Work request:
Would you please output the records exactly as they appear below?

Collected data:
━━━

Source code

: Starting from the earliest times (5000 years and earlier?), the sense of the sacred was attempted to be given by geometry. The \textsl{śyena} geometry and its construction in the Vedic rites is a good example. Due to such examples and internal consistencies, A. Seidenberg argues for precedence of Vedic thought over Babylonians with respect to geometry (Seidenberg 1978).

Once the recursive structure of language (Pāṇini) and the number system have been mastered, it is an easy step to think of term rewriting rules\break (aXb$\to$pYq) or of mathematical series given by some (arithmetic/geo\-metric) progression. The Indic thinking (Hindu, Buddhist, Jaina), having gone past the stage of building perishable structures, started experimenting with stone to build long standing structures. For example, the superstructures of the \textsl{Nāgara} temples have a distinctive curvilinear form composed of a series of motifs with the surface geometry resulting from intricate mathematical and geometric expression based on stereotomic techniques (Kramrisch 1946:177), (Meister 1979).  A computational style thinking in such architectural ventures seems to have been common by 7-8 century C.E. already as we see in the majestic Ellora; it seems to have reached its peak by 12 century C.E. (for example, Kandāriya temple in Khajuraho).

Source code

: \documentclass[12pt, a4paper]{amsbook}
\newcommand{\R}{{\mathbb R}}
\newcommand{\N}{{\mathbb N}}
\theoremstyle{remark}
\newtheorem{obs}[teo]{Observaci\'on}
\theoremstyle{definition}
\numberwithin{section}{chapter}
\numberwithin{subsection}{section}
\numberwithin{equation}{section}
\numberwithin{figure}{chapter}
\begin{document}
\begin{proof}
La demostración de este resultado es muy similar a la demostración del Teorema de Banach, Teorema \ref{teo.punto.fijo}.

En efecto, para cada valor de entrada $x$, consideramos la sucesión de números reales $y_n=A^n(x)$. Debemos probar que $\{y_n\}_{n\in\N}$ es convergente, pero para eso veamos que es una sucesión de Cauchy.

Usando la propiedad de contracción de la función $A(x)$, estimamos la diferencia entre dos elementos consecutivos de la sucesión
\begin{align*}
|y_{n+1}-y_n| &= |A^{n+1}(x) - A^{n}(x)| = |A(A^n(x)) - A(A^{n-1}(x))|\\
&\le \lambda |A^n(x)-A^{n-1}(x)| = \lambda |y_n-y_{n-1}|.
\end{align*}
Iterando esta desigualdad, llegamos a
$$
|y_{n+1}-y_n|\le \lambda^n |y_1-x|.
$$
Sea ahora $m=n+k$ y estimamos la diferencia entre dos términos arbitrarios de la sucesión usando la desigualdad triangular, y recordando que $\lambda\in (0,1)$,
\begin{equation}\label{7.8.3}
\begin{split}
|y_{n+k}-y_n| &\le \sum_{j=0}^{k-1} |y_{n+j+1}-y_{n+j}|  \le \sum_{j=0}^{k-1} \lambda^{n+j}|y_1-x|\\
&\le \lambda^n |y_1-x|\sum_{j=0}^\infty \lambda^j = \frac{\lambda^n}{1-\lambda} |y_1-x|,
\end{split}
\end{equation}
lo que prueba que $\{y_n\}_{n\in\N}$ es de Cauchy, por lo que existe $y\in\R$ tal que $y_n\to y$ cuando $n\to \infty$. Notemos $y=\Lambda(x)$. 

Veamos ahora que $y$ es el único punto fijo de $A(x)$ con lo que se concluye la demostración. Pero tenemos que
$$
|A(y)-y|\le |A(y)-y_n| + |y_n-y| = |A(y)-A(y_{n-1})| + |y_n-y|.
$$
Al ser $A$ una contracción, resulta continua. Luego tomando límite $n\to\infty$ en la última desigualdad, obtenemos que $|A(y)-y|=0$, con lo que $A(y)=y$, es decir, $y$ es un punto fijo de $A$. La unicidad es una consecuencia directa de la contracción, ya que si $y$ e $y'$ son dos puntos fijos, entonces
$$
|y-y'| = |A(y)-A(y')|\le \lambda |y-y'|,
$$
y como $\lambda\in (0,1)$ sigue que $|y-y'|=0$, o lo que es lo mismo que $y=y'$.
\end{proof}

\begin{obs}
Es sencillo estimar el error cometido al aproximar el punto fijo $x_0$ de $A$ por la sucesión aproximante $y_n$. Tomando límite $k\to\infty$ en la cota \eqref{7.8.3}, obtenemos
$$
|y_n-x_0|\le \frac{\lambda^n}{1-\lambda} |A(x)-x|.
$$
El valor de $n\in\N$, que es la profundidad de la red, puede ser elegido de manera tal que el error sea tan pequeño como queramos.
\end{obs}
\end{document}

━━━

Response to the exercise:
Source code

: Starting from the earliest times (5000 years and earlier?), the sense of the sacred was attempted to be given by geometry. The \textsl{śyena} geometry and its construction in the Vedic rites is a good example. Due to such examples and internal consistencies, A. Seidenberg argues for precedence of Vedic thought over Babylonians with respect to geometry (Seidenberg 1978).

Once the recursive structure of language (Pāṇini) and the number system have been mastered, it is an easy step to think of term rewriting rules\break (aXb$\to$pYq) or of mathematical series given by some (arithmetic/geo\-metric) progression. The Indic thinking (Hindu, Buddhist, Jaina), having gone past the stage of building perishable structures, started experimenting with stone to build long standing structures. For example, the superstructures of the \textsl{Nāgara} temples have a distinctive curvilinear form composed of a series of motifs with the surface geometry resulting from intricate mathematical and geometric expression based on stereotomic techniques (Kramrisch 1946:177), (Meister 1979).  A computational style thinking in such architectural ventures seems to have been common by 7-8 century C.E. already as we see in the majestic Ellora; it seems to have reached its peak by 12 century C.E. (for example, Kandāriya temple in Khajuraho).

Source code

: \documentclass[12pt, a4paper]{amsbook}
\newcommand{\R}{{\mathbb R}}
\newcommand{\N}{{\mathbb N}}
\theoremstyle{remark}
\newtheorem{obs}[teo]{Observaci\'on}
\theoremstyle{definition}
\numberwithin{section}{chapter}
\numberwithin{subsection}{section}
\numberwithin{equation}{section}
\numberwithin{figure}{chapter}
\begin{document}
\begin{proof}
La demostración de este resultado es muy similar a la demostración del Teorema de Banach, Teorema \ref{teo.punto.fijo}.

En efecto, para cada valor de entrada $x$, consideramos la sucesión de números reales $y_n=A^n(x)$. Debemos probar que $\{y_n\}_{n\in\N}$ es convergente, pero para eso veamos que es una sucesión de Cauchy.

Usando la propiedad de contracción de la función $A(x)$, estimamos la diferencia entre dos elementos consecutivos de la sucesión
\begin{align*}
|y_{n+1}-y_n| &= |A^{n+1}(x) - A^{n}(x)| = |A(A^n(x)) - A(A^{n-1}(x))|\\
&\le \lambda |A^n(x)-A^{n-1}(x)| = \lambda |y_n-y_{n-1}|.
\end{align*}
Iterando esta desigualdad, llegamos a
$$
|y_{n+1}-y_n|\le \lambda^n |y_1-x|.
$$
Sea ahora $m=n+k$ y estimamos la diferencia entre dos términos arbitrarios de la sucesión usando la desigualdad triangular, y recordando que $\lambda\in (0,1)$,
\begin{equation}\label{7.8.3}
\begin{split}
|y_{n+k}-y_n| &\le \sum_{j=0}^{k-1} |y_{n+j+1}-y_{n+j}|  \le \sum_{j=0}^{k-1} \lambda^{n+j}|y_1-x|\\
&\le \lambda^n |y_1-x|\sum_{j=0}^\infty \lambda^j = \frac{\lambda^n}{1-\lambda} |y_1-x|,
\end{split}
\end{equation}
lo que prueba que $\{y_n\}_{n\in\N}$ es de Cauchy, por lo que existe $y\in\R$ tal que $y_n\to y$ cuando $n\to \infty$. Notemos $y=\Lambda(x)$. 

Veamos ahora que $y$ es el único punto fijo de $A(x)$ con lo que se concluye la demostración. Pero tenemos que
$$
|A(y)-y|\le |A(y)-y_n| + |y_n-y| = |A(y)-A(y_{n-1})| + |y_n-y|.
$$
Al ser $A$ una contracción, resulta continua. Luego tomando límite $n\to\infty$ en la última desigualdad, obtenemos que $|A(y)-y|=0$, con lo que $A(y)=y$, es decir, $y$ es un punto fijo de $A$. La unicidad es una consecuencia directa de la contracción, ya que si $y$ e $y'$ son dos puntos fijos, entonces
$$
|y-y'| = |A(y)-A(y')|\le \lambda |y-y'|,
$$
y como $\lambda\in (0,1)$ sigue que $|y-y'|=0$, o lo que es lo mismo que $y=y'$.
\end{proof}

\begin{obs}
Es sencillo estimar el error cometido al aproximar el punto fijo $x_0$ de $A$ por la sucesión aproximante $y_n$. Tomando límite $k\to\infty$ en la cota \eqref{7.8.3}, obtenemos
$$
|y_n-x_0|\le \frac{\lambda^n}{1-\lambda} |A(x)-x|.
$$
El valor de $n\in\N$, que es la profundidad de la red, puede ser elegido de manera tal que el error sea tan pequeño como queramos.
\end{obs}
\end{document}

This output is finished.